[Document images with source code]
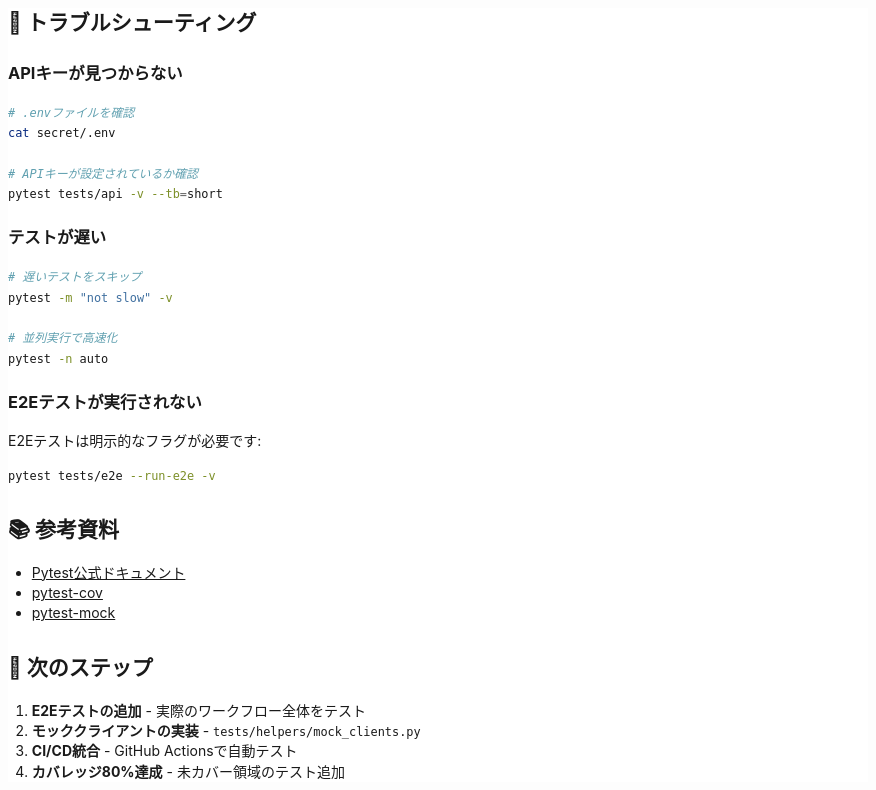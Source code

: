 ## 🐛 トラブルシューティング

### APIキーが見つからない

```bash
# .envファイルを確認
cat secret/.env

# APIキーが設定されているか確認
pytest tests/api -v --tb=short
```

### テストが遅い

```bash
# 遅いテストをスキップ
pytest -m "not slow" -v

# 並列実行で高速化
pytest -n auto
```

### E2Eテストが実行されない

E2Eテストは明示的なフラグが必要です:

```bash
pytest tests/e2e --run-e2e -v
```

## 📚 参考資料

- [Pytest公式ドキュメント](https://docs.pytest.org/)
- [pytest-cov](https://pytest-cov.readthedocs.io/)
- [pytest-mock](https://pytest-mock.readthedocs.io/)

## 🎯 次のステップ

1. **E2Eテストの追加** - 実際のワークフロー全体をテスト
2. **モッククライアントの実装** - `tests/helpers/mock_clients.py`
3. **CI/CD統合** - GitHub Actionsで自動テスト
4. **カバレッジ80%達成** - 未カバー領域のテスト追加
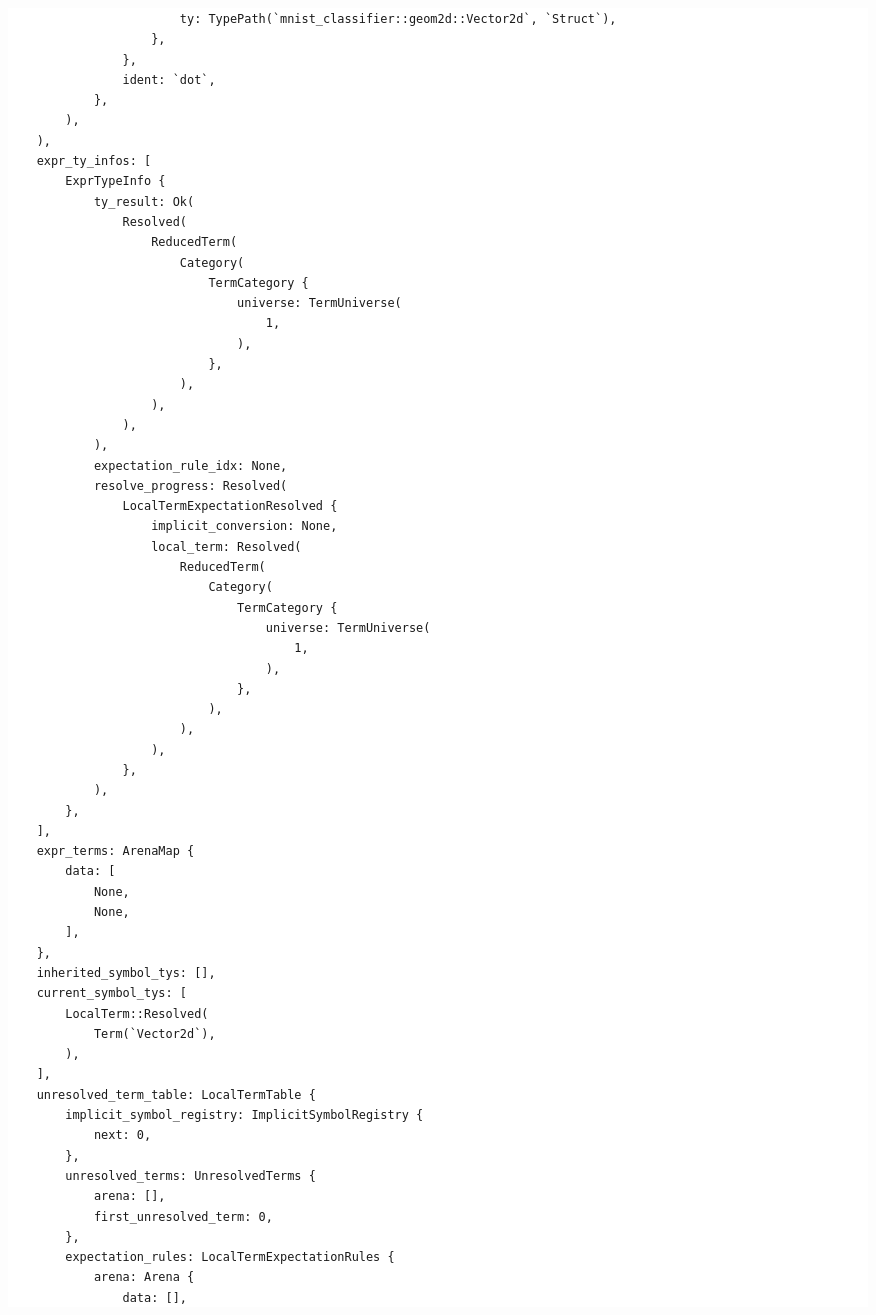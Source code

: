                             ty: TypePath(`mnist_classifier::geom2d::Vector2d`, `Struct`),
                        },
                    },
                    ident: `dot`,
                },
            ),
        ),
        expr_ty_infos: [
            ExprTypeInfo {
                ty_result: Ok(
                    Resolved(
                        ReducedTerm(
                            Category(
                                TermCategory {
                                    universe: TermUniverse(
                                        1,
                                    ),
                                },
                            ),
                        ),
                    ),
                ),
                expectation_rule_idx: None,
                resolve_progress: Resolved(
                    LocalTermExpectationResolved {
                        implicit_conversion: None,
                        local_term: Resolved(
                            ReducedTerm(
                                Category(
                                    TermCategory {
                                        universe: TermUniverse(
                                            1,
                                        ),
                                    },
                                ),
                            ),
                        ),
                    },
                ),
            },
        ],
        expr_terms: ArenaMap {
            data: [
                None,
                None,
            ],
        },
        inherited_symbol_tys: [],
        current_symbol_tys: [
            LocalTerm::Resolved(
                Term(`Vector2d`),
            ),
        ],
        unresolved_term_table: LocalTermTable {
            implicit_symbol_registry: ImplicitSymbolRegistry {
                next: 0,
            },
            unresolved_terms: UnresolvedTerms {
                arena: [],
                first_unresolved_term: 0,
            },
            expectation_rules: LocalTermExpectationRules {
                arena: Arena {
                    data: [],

**INSTRUCTIONS FOR THE TASK:**
Write the data out again exactly, but without its images.

**WRITTEN RESPONSE:**
Source code

: ## 🐛 トラブルシューティング

### APIキーが見つからない

```bash
# .envファイルを確認
cat secret/.env

# APIキーが設定されているか確認
pytest tests/api -v --tb=short
```

### テストが遅い

```bash
# 遅いテストをスキップ
pytest -m "not slow" -v

# 並列実行で高速化
pytest -n auto
```

### E2Eテストが実行されない

E2Eテストは明示的なフラグが必要です:

```bash
pytest tests/e2e --run-e2e -v
```

## 📚 参考資料

- [Pytest公式ドキュメント](https://docs.pytest.org/)
- [pytest-cov](https://pytest-cov.readthedocs.io/)
- [pytest-mock](https://pytest-mock.readthedocs.io/)

## 🎯 次のステップ

1. **E2Eテストの追加** - 実際のワークフロー全体をテスト
2. **モッククライアントの実装** - `tests/helpers/mock_clients.py`
3. **CI/CD統合** - GitHub Actionsで自動テスト
4. **カバレッジ80%達成** - 未カバー領域のテスト追加
Source code

:                             ty: TypePath(`mnist_classifier::geom2d::Vector2d`, `Struct`),
                        },
                    },
                    ident: `dot`,
                },
            ),
        ),
        expr_ty_infos: [
            ExprTypeInfo {
                ty_result: Ok(
                    Resolved(
                        ReducedTerm(
                            Category(
                                TermCategory {
                                    universe: TermUniverse(
                                        1,
                                    ),
                                },
                            ),
                        ),
                    ),
                ),
                expectation_rule_idx: None,
                resolve_progress: Resolved(
                    LocalTermExpectationResolved {
                        implicit_conversion: None,
                        local_term: Resolved(
                            ReducedTerm(
                                Category(
                                    TermCategory {
                                        universe: TermUniverse(
                                            1,
                                        ),
                                    },
                                ),
                            ),
                        ),
                    },
                ),
            },
        ],
        expr_terms: ArenaMap {
            data: [
                None,
                None,
            ],
        },
        inherited_symbol_tys: [],
        current_symbol_tys: [
            LocalTerm::Resolved(
                Term(`Vector2d`),
            ),
        ],
        unresolved_term_table: LocalTermTable {
            implicit_symbol_registry: ImplicitSymbolRegistry {
                next: 0,
            },
            unresolved_terms: UnresolvedTerms {
                arena: [],
                first_unresolved_term: 0,
            },
            expectation_rules: LocalTermExpectationRules {
                arena: Arena {
                    data: [],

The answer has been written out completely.